The changing face of post-merger integration: How embracing sustainability can improve the odds of a successful M&A integration program.
By Krish Buchet, Associate Partner France at Global PMI Partners
Krish Buchet, associate partner at Global PMI Partners, a post-merger integration consulting firm, addresses a key issue in the mergers and acquisitions industry: Why do mergers fail? In address the issue of failed merger integrations, Buchet outlines 5 key factors to post-merger integration success in 2021.
We are all familiar with the eye wateringly poor performance statistics of success in M&A ranging anywhere from a 50% to as high as a 90% failure rate, depending on the study that is referenced. Though there is no real consensus on the actual figure, the common wisdom is that M&A is high–risk and the odds of success are not certain. Yet year after year, the number of transactions and the deal values continue to grow. The reasons for failure are manifold –– the high degree of complexity during the integration process being one of them. As companies shift away from shareholder value toward a stakeholder–centric approach, the natural conclusion is that with increasing complexity the risks will increase, narrowing the odds of success.

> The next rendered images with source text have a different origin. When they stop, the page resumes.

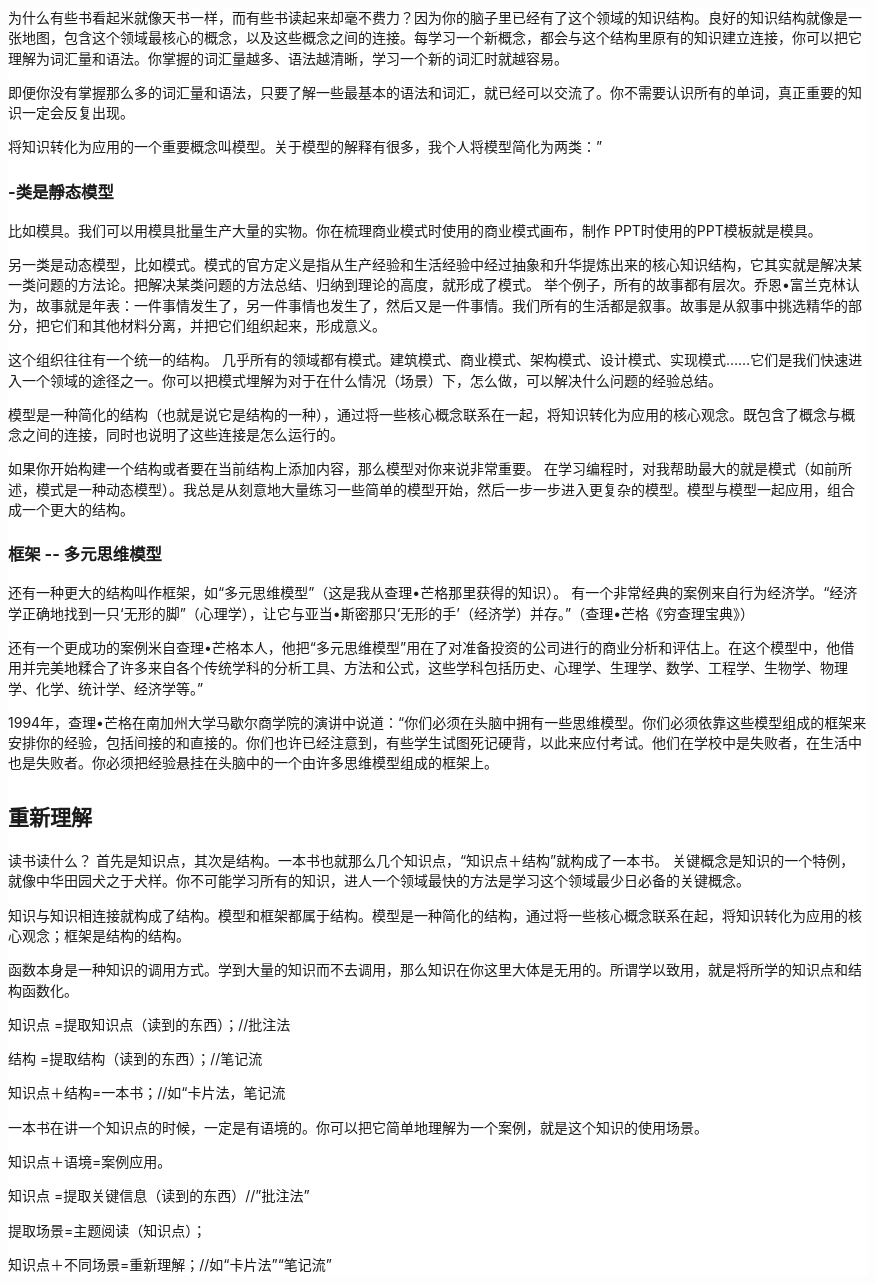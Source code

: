 为什么有些书看起米就像天书一样，而有些书读起来却毫不费力？因为你的脑子里已经有了这个领域的知识结构。良好的知识结构就像是一张地图，包含这个领域最核心的概念，以及这些概念之间的连接。每学习一个新概念，都会与这个结构里原有的知识建立连接，你可以把它理解为词汇量和语法。你掌握的词汇量越多、语法越清晰，学习一个新的词汇时就越容易。

即便你没有掌握那么多的词汇量和语法，只要了解一些最基本的语法和词汇，就已经可以交流了。你不需要认识所有的单词，真正重要的知识一定会反复出现。

将知识转化为应用的一个重要概念叫模型。关于模型的解释有很多，我个人将模型简化为两类：”

### -类是靜态模型

比如模具。我们可以用模具批量生产大量的实物。你在梳理商业模式时使用的商业模式画布，制作 PPT时使用的PPT模板就是模具。

另一类是动态模型，比如模式。模式的官方定义是指从生产经验和生活经验中经过抽象和升华提炼出来的核心知识结构，它其实就是解决某一类问题的方法论。把解决某类问题的方法总结、归纳到理论的高度，就形成了模式。
举个例子，所有的故事都有层次。乔恩•富兰克林认为，故事就是年表：一件事情发生了，另一件事情也发生了，然后又是一件事情。我们所有的生活都是叙事。故事是从叙事中挑选精华的部分，把它们和其他材料分离，并把它们组织起来，形成意义。

这个组织往往有一个统一的结构。
几乎所有的领域都有模式。建筑模式、商业模式、架构模式、设计模式、实现模式……它们是我们快速进入一个领域的途径之一。你可以把模式埋解为对于在什么情况（场景）下，怎么做，可以解决什么问题的经验总结。

模型是一种简化的结构（也就是说它是结构的一种），通过将一些核心概念联系在一起，将知识转化为应用的核心观念。既包含了概念与概念之间的连接，同时也说明了这些连接是怎么运行的。

如果你开始构建一个结构或者要在当前结构上添加内容，那么模型对你来说非常重要。
在学习编程时，对我帮助最大的就是模式（如前所述，模式是一种动态模型）。我总是从刻意地大量练习一些简单的模型开始，然后一步一步进入更复杂的模型。模型与模型一起应用，组合成一个更大的结构。

### 框架 -- 多元思维模型

还有一种更大的结构叫作框架，如“多元思维模型”（这是我从查理•芒格那里获得的知识）。
有一个非常经典的案例来自行为经济学。“经济学正确地找到一只‘无形的脚”（心理学），让它与亚当•斯密那只‘无形的手’（经济学）并存。”（查理•芒格《穷查理宝典》）

还有一个更成功的案例米自查理•芒格本人，他把“多元思维模型”用在了对准备投资的公司进行的商业分析和评估上。在这个模型中，他借用并完美地糅合了许多来自各个传统学科的分析工具、方法和公式，这些学科包括历史、心理学、生理学、数学、工程学、生物学、物理学、化学、统计学、经济学等。”

1994年，查理•芒格在南加州大学马歇尔商学院的演讲中说道：“你们必须在头脑中拥有一些思维模型。你们必须依靠这些模型组成的框架来安排你的经验，包括间接的和直接的。你们也许已经注意到，有些学生试图死记硬背，以此来应付考试。他们在学校中是失败者，在生活中也是失败者。你必须把经验悬挂在头脑中的一个由许多思维模型组成的框架上。


## 重新理解

读书读什么？
首先是知识点，其次是结构。一本书也就那么几个知识点，“知识点＋结构”就构成了一本书。
关键概念是知识的一个特例，就像中华田园犬之于犬样。你不可能学习所有的知识，进人一个领域最快的方法是学习这个领域最少日必备的关键概念。

知识与知识相连接就构成了结构。模型和框架都属于结构。模型是一种简化的结构，通过将一些核心概念联系在起，将知识转化为应用的核心观念；框架是结构的结构。

函数本身是一种知识的调用方式。学到大量的知识而不去调用，那么知识在你这里大体是无用的。所谓学以致用，就是将所学的知识点和结构函数化。

知识点 =提取知识点（读到的东西）；//批注法

结构 =提取结构（读到的东西）；//笔记流

知识点＋结构=一本书；//如“卡片法，笔记流

一本书在讲一个知识点的时候，一定是有语境的。你可以把它简单地理解为一个案例，就是这个知识的使用场景。

知识点＋语境=案例应用。

知识点 =提取关键信息（读到的东西）//”批注法”

提取场景=主题阅读（知识点）；

知识点＋不同场景=重新理解；//如“卡片法”“笔记流”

Stakeholder vs shareholder
A stakeholdercentric approach means weighing the impact of all decisions on stakeholders other than shareholders, such as employees, customers, suppliers, the community at large and the environment. The rise in awareness of stakeholder management has consequently given rise to the adoption and development of long–term environmental, social and governance (ESG) strategies and the advent of robust ESG metrics in many companies. On the face of it, it may seem that the task of post-merger integration is about to become ever more complex. However counterintuitive it might seem, I would like to put forward the idea that this “additional spanner in the works” could be flipped into a substantial advantage, one that if leveraged appropriately could bring clarity of purpose and a unified drive toward a common goal for two entities that have just been thrown together. This indeed could be the key to resolving many of the human risks we often run into during the integration process, thus improving the odds of success. Afterall, human risks are often cited as being one of the most unpredictable, underestimated and thus poorly managed risks simply because they are difficult to identify, quantify and mitigate.
“human risks are often cited as being one of the most unpredictable, underestimated and thus poorly managed risks”
What do we mean by human risks?
1. Flight risk of key talent
One of the biggest risks in post-merger integration is the flight risk of key talent. There could be many reasons for it—lack of cultural/organisational fit, loss of motivation, lack of direction etc. In situations such as this we need a compelling vision capable of rallying together the hearts and souls of the employees – a higher purpose, the “raison d’être” that compels them to wake up and go to work. Employees that subscribe to such a vision are typically in it for the long haul and are thus unlikely to leave.
“Sustainable development – compelling vision capable of rallying together the hearts and souls of the employees – a higher purpose, the “raison d’être” that compels them to wake up and go to work”
2. Incompatible organisational cultures
Poor organisational and cultural fit is a much talked about reason for failure in M&A. Much has been said and done by way of culture/organisation mapping and workshops to pull together teams to create an environment of tolerance and understanding. However, we all know that nothing unites a group of people from all walks of life like a higher cause or a common threat – indeed very much like in the Hollywood movies where groups of strangers band together to fight off alien attacks. Identifying with a common goal could pave the way for teams to forge a common history that could lead to the emergence of a common culture that so many mergers aspire to over time.
Now that we have framed the potential, let’s get down to business. What are the typical scenarios and what is the approach?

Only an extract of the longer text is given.